The JANET mail relay team operate the Spam-relay Tester And Notification system, which will attempt to connect to your mailer and relay a series of individual messages through it just as the bulk mailers do in preparation for a spam run. It then mails you a report on any vulnerabilities it found.
The tests involve SMTP sessions in which certain sequences of commands are sent to your system and various forms of address are used in attempted message transfers. They include some sequences and addresses which do not conform to the relevant standards (principally RFC 2821 and RFC 2822). It is possible in principle that the tests might cause your mail system to malfunction, although the danger is no greater than that to which you are exposed merely by connection to JANET or the Internet.
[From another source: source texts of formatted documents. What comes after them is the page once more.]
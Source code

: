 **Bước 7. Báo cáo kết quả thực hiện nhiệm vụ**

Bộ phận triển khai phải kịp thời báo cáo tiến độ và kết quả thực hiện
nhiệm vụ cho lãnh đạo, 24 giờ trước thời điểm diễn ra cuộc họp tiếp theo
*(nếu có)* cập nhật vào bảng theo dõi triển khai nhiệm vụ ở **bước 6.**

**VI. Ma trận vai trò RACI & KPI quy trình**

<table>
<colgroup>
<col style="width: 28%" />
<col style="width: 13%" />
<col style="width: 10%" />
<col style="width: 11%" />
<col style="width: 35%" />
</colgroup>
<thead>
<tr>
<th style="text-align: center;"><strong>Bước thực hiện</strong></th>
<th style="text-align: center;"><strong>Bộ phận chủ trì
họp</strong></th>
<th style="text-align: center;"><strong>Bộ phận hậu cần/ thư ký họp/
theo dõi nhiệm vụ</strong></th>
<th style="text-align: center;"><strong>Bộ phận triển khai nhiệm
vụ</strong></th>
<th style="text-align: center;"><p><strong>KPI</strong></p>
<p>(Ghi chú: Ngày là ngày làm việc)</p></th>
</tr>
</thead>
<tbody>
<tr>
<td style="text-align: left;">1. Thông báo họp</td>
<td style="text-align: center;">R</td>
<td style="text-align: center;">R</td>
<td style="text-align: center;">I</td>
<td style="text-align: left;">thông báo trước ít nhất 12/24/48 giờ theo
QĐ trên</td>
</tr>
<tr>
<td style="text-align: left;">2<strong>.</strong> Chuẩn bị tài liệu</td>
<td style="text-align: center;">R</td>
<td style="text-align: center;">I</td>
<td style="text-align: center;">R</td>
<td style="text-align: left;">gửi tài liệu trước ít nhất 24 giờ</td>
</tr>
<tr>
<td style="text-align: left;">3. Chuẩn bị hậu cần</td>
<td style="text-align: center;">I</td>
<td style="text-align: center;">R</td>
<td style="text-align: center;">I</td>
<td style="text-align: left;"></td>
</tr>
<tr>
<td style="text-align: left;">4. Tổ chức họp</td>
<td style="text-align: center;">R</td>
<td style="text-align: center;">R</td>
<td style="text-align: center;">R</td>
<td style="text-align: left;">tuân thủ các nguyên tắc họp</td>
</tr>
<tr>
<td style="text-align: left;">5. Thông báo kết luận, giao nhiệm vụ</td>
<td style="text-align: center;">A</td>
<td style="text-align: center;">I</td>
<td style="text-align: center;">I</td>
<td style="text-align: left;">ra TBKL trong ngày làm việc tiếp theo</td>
To request the series of tests, send a message to relaytest@ja.net with
Subject: relay test
and with a single line in the message body
test <mailer-address>
in which <mailer-address> is the IP address of the JANET mailer you want tested.
The IP address should be in the usual "dotted-quad" form - something like 10.1.1.2.
You can request tests on several systems in a single message either by writing more than one address on the line:
test <mailer1-address> <mailer2-address> . . .
or by writing separate lines:
test <mailer1-address>
test <mailer2-address>
. . .
If you wish to make regular tests of your mail systems accessible from JANET, please book them by arrangement with the mail relay team at relaytest-admin@ja.net. The test request mechanism is just the same, and you will need to set up some manual or automatic process to send the usual mail messages at the intervals agreed; but the advance scheduling enables operational staff to manage the limited machine resources available. The expected form of scheduling is on an annual cycle with requirements such as
"the third Thursday of each February, May, August and November".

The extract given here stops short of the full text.